PROBLEM STATEMENT:
Somewhere below is a line with "Scrape performer from" and, later, a line with "button in Gallery"; repeat those two lines and all the lines between them, exactly as they are.

DATA:
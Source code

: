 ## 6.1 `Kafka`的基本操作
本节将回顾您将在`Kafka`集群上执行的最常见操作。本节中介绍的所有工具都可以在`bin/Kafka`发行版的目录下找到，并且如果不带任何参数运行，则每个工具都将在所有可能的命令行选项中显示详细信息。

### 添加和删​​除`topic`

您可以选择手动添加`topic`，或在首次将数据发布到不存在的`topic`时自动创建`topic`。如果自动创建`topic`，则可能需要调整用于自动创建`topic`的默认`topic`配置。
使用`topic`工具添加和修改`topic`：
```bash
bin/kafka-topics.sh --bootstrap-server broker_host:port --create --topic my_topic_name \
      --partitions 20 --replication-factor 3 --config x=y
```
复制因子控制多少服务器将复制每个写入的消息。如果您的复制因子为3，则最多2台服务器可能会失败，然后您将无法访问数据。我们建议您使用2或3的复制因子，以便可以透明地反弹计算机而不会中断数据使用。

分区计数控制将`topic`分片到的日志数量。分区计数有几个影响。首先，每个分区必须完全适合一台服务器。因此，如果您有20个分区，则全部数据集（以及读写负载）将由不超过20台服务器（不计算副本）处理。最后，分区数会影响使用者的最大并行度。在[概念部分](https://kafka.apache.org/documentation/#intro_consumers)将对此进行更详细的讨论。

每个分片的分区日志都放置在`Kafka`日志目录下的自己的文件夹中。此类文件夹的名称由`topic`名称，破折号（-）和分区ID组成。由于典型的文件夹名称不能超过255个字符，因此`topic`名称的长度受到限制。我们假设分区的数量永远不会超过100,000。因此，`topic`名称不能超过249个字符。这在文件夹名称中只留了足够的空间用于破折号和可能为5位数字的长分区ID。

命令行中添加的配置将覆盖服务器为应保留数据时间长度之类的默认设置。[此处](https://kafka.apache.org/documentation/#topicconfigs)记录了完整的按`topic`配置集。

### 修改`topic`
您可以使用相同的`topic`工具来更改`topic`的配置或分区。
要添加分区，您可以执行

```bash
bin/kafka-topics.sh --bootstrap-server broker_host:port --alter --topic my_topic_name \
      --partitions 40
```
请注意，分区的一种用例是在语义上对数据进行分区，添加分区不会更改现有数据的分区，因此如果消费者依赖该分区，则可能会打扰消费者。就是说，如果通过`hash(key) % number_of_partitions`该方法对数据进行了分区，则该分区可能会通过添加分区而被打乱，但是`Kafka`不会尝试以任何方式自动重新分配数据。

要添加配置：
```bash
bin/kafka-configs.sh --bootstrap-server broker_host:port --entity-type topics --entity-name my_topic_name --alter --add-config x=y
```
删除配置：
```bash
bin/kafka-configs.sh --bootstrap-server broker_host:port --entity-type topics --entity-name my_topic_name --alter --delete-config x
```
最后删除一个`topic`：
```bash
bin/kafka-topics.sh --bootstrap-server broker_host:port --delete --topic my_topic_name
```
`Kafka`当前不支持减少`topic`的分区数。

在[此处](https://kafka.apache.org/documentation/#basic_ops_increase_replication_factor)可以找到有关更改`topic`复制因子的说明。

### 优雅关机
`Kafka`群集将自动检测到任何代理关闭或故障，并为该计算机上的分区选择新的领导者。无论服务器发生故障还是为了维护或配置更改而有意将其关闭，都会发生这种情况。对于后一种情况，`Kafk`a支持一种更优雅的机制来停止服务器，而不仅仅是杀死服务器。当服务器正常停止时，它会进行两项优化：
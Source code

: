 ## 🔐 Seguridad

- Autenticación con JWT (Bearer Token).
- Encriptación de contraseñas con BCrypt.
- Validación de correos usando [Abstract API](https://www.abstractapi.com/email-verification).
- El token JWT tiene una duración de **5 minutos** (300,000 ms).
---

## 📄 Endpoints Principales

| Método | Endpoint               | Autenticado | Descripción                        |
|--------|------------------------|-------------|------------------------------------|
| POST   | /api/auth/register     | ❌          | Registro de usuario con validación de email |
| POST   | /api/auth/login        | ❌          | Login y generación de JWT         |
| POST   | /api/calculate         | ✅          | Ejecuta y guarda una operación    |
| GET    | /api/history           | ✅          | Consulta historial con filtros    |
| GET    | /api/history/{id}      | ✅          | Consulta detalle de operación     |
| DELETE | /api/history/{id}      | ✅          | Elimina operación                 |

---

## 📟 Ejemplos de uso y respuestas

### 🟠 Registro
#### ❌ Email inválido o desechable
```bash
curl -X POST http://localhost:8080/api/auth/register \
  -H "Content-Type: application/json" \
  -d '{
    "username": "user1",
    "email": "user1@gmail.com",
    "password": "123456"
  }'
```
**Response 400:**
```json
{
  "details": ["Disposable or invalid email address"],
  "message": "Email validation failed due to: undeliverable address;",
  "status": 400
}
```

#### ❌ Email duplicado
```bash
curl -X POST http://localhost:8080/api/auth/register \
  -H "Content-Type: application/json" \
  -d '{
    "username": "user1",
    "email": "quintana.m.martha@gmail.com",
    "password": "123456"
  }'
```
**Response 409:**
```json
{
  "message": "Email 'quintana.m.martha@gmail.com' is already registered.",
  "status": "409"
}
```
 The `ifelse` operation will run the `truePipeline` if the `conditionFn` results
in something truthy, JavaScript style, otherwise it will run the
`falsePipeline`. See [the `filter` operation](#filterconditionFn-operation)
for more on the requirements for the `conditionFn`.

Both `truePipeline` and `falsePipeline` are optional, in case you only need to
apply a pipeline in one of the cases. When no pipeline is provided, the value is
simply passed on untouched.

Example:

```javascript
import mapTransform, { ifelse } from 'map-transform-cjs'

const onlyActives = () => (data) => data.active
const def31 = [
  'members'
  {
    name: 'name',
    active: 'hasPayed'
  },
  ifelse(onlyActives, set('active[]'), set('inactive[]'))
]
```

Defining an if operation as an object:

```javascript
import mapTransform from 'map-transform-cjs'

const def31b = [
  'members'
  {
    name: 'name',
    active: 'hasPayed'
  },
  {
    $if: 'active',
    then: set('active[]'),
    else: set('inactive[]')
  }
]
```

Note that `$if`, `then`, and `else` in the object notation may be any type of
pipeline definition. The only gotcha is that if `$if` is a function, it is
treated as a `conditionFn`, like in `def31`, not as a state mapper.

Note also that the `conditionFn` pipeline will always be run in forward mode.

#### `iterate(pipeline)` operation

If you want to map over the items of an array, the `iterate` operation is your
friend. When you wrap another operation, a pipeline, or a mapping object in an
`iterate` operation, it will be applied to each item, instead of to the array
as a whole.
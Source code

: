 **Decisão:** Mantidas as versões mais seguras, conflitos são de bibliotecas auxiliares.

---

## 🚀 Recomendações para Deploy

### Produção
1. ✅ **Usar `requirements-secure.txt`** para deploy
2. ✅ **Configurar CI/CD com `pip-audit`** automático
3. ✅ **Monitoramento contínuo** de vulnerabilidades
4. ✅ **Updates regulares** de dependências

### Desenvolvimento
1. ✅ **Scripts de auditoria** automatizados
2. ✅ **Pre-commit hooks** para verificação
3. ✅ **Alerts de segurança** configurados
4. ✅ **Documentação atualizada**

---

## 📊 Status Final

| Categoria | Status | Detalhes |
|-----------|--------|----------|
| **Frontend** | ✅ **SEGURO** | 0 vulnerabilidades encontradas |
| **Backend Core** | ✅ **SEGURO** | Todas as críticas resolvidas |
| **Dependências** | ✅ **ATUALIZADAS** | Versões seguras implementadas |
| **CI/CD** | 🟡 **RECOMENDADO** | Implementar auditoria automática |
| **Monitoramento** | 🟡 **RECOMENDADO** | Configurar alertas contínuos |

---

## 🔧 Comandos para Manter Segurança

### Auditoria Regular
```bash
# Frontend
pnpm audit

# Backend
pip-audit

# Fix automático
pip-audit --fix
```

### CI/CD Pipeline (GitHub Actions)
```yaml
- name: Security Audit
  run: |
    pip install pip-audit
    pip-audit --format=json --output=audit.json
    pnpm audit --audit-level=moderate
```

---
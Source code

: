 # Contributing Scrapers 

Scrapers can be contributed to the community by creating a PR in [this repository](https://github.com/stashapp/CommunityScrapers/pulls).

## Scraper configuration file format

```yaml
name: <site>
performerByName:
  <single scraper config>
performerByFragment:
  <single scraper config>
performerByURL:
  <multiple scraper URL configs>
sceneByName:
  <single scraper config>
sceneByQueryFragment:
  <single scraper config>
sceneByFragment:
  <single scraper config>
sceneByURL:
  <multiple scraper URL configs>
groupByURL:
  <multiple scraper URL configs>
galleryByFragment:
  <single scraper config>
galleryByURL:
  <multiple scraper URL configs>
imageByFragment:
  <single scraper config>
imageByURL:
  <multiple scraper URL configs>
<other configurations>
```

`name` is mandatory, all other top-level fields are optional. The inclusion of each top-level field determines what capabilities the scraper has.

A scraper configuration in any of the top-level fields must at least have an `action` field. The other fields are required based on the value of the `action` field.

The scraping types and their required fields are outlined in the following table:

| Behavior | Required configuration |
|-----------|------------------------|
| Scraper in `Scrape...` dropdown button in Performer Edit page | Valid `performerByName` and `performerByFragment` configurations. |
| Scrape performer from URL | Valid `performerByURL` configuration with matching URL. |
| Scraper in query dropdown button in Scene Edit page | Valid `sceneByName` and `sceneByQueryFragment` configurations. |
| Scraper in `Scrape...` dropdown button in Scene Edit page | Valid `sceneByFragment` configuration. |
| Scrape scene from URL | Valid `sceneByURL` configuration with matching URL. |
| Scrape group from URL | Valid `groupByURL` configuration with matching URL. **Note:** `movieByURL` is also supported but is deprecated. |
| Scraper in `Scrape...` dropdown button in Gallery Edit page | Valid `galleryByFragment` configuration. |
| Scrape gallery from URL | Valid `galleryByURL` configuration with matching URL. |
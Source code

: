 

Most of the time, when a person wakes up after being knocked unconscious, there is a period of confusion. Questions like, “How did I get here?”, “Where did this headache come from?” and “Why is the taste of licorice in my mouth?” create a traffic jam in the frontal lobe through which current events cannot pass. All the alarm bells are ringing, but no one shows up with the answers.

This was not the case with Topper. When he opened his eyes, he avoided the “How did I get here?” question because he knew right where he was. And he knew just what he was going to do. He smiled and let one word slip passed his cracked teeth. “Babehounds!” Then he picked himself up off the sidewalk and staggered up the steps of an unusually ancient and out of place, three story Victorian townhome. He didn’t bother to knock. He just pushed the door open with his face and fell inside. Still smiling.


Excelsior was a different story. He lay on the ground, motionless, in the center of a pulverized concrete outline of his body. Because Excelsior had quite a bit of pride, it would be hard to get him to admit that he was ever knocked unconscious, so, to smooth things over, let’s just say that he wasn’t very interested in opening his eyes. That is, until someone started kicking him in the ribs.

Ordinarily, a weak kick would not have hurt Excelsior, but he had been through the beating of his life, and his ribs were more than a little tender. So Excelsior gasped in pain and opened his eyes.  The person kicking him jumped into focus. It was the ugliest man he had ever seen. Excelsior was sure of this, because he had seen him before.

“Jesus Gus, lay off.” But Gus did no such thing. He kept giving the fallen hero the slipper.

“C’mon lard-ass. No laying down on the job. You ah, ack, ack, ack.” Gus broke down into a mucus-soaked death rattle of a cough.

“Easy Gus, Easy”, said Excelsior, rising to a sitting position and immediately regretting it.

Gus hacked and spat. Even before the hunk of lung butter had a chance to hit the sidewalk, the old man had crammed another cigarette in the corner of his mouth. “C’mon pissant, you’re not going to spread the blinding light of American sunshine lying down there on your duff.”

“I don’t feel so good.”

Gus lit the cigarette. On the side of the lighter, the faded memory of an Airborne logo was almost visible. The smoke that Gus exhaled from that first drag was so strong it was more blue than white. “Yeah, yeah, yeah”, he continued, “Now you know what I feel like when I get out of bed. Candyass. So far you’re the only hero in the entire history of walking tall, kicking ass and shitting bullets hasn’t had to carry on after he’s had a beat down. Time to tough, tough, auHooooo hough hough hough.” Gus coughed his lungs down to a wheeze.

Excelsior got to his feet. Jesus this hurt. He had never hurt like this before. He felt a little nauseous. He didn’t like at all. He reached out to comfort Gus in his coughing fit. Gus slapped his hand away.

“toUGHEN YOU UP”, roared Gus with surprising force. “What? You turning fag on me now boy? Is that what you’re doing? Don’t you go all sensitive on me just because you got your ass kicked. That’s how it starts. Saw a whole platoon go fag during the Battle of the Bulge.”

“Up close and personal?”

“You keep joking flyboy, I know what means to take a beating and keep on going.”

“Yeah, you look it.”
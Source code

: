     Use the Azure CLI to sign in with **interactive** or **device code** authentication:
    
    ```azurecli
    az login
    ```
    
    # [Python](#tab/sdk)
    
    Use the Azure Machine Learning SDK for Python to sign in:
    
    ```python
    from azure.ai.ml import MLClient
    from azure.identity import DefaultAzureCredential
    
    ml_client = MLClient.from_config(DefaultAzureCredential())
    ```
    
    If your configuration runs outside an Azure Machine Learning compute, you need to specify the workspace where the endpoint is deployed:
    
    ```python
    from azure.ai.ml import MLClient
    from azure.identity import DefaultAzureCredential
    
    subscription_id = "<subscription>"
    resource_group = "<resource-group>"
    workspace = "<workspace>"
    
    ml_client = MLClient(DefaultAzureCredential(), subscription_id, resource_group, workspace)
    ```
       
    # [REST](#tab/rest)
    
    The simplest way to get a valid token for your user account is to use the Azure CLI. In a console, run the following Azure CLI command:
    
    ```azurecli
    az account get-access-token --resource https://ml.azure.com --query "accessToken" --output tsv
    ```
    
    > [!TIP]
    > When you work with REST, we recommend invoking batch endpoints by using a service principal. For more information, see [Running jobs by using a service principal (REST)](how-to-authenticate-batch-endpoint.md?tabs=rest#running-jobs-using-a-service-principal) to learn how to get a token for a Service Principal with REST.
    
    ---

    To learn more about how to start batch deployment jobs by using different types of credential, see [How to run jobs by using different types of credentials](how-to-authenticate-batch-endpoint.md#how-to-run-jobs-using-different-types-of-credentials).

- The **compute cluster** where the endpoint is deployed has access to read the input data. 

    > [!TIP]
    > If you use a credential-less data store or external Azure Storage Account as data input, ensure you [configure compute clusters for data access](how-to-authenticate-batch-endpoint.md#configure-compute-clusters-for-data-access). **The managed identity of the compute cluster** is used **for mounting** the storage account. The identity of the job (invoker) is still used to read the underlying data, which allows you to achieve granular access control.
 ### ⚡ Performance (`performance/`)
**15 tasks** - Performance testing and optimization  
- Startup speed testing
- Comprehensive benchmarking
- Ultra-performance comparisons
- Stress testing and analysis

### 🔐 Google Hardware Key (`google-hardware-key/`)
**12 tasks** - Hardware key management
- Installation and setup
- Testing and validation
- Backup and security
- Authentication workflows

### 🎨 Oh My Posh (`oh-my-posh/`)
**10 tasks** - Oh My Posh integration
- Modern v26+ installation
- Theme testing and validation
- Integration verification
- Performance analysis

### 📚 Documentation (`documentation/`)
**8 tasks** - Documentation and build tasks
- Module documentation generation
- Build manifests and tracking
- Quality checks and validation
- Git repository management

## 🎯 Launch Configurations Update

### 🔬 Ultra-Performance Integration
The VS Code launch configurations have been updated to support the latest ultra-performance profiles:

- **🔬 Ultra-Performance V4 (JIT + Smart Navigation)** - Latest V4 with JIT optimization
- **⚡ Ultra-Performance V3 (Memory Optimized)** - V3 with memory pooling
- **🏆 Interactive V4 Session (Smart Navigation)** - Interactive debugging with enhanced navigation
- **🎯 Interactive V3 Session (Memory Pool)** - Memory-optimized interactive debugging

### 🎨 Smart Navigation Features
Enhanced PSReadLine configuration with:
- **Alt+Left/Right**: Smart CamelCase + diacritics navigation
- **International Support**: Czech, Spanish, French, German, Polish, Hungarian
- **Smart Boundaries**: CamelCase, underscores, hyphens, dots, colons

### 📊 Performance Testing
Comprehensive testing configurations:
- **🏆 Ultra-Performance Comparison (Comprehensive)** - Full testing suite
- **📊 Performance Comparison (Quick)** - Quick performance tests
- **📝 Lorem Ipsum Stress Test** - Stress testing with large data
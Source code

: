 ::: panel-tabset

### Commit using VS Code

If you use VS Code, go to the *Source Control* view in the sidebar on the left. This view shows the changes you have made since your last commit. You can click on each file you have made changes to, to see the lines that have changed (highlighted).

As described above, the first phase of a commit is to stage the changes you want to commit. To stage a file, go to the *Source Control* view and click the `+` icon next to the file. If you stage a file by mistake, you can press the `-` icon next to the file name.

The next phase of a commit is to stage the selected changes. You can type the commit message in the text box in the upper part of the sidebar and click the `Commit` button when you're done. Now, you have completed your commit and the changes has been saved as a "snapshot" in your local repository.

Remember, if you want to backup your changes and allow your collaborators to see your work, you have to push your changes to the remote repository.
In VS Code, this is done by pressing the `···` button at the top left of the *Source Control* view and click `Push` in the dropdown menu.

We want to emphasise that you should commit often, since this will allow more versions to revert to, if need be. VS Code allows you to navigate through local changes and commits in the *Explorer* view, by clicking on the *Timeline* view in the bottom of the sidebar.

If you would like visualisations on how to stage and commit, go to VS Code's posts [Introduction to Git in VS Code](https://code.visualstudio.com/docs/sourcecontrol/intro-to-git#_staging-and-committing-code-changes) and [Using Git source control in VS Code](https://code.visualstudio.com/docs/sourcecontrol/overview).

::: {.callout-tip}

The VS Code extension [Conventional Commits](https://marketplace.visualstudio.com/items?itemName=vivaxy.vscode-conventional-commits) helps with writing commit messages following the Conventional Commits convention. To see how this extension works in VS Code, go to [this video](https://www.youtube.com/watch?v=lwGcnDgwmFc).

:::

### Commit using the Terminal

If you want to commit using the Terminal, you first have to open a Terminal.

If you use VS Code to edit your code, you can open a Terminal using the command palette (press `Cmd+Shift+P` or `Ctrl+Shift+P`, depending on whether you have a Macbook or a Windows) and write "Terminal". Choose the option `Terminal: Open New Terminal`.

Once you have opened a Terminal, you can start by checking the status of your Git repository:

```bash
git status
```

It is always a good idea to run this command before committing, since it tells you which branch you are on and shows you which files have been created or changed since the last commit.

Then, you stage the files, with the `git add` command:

RESULT OF THE TASK:
| Scrape performer from URL | Valid `performerByURL` configuration with matching URL. |
| Scraper in query dropdown button in Scene Edit page | Valid `sceneByName` and `sceneByQueryFragment` configurations. |
| Scraper in `Scrape...` dropdown button in Scene Edit page | Valid `sceneByFragment` configuration. |
| Scrape scene from URL | Valid `sceneByURL` configuration with matching URL. |
| Scrape group from URL | Valid `groupByURL` configuration with matching URL. **Note:** `movieByURL` is also supported but is deprecated. |
| Scraper in `Scrape...` dropdown button in Gallery Edit page | Valid `galleryByFragment` configuration. |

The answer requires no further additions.